== Problem to solve ==
Find all lines below containing the string "blob" and return them.

(Dataset items)

Segment Open

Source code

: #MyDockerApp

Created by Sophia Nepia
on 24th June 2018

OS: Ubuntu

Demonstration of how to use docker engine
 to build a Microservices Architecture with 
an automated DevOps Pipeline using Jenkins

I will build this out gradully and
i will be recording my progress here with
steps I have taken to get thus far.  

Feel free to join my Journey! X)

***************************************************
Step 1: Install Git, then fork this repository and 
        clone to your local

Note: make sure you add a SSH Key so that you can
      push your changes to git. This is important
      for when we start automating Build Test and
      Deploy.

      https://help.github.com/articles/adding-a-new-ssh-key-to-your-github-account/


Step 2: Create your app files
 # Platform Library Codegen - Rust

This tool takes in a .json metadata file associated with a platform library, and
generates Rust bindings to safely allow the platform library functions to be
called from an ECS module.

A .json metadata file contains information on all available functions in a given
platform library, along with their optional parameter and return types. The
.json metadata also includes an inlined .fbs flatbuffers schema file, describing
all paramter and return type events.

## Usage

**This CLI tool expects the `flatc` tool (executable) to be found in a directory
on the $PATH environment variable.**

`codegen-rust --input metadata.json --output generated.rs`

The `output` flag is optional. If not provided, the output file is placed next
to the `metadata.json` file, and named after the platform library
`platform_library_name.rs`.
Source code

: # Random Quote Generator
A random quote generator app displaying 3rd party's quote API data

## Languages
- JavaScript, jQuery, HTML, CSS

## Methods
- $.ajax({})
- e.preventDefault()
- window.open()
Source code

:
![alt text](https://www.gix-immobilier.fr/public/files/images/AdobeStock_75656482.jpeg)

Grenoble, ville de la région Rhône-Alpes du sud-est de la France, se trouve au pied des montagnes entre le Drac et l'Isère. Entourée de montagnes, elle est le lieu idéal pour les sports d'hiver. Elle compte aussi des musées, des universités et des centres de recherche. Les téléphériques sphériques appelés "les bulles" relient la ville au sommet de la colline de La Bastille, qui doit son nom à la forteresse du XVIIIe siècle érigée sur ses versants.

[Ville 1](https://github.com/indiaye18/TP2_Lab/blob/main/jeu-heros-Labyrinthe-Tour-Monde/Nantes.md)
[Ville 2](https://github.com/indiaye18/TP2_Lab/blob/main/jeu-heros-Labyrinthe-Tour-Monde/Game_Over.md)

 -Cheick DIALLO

Segment Closed

== Response ==
[Ville 1](https://github.com/indiaye18/TP2_Lab/blob/main/jeu-heros-Labyrinthe-Tour-Monde/Nantes.md)
[Ville 2](https://github.com/indiaye18/TP2_Lab/blob/main/jeu-heros-Labyrinthe-Tour-Monde/Game_Over.md)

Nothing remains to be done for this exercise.